According to Giffords.org — Kathy Giffords is a former US Congresswoman who was shot, left with life-changing injuries and has dedicated the rest of her life and energy to fighting for gun control — among those killed in a single day were a 31-year-old father in Port Allen, Louisiana; a 43-year-old in Philadelphia, Pennsylvania, who was known as a stylish dresser with a great sense of humour; an 11-year-old in Columbia, Missouri, who loved to dance and play with her cousins; and a 17-year-old in Columbus, Ohio, who was a gifted boxer. And there were 107 others who died the same too. That day. Every day.
Across America, there are some 63,000 gun stores. And yes, business is brisk. According to Forbes Magazine, the retail gun trade in the US was worth $28 billion (Dh1.02 trillion) in 2021.
That’s a lot of guns. New guns, to add to the many millions already in people’s homes and businesses.
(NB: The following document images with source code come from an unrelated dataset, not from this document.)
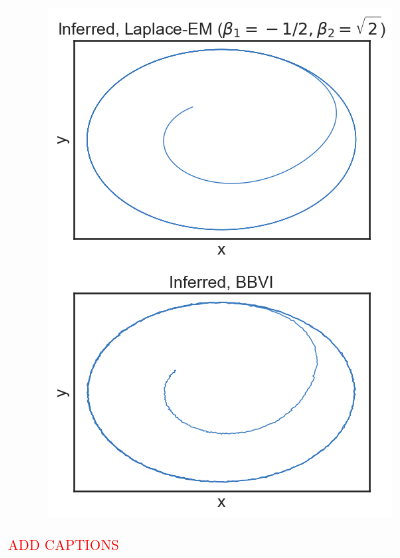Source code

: \begin{figure}
\begin{subfigure}[b]{0.33\linewidth}
        \includegraphics[width=\linewidth]{./Figures/bautin-lpc.png}
        \caption{}
        \label{bautinresults:c}
        \vspace{4ex}
    \end{subfigure}
    \caption{\textcolor{red}{ADD CAPTIONS}}
    \label{bautinresults}
\end{figure}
Out there, in America, there’s close to half a billion guns. For every 100 Americans, there are nearly 121 guns. Yes, that’s by far the highest rate of gun ownership in the world — by a long-shot. Yemen is second, with 58 guns per 100 people — and there’s a civil war going on there.
According to Giffords, 22 per cent of gun owners DON’T get a background check.
If you want to buy a gun, then a gun show is a good place to start. There are roughly 4,000 of them across the US each year. Often held at public venues like fairgrounds or civic centres, gun shows operate as temporary, largely unregulated markets for the transfer of firearms. Giffords estimates that firearm purchases from gun shows account for 4 to 9 per cent of annual firearm sales, while 3 per of gun owners report acquiring their most recent firearm from a gun show.
Bureau of Alcohol, Tobacco and Firearm investigations at gun shows have resulted in arrests for many serious offences, including straw purchases, sales of firearms to people convicted of felonies, and possession of prohibited firearms like machine guns and sawed-off shotguns.
There is little regulation in states like Arizona, Florida, Nevada, and Texas than at gun shows in California, which regulates gun shows and requires background checks for all firearm transfers there
Because most gun shows are unregulated, they have become an attractive source of weapons for prohibited people looking to circumvent background checks and other gun safety laws.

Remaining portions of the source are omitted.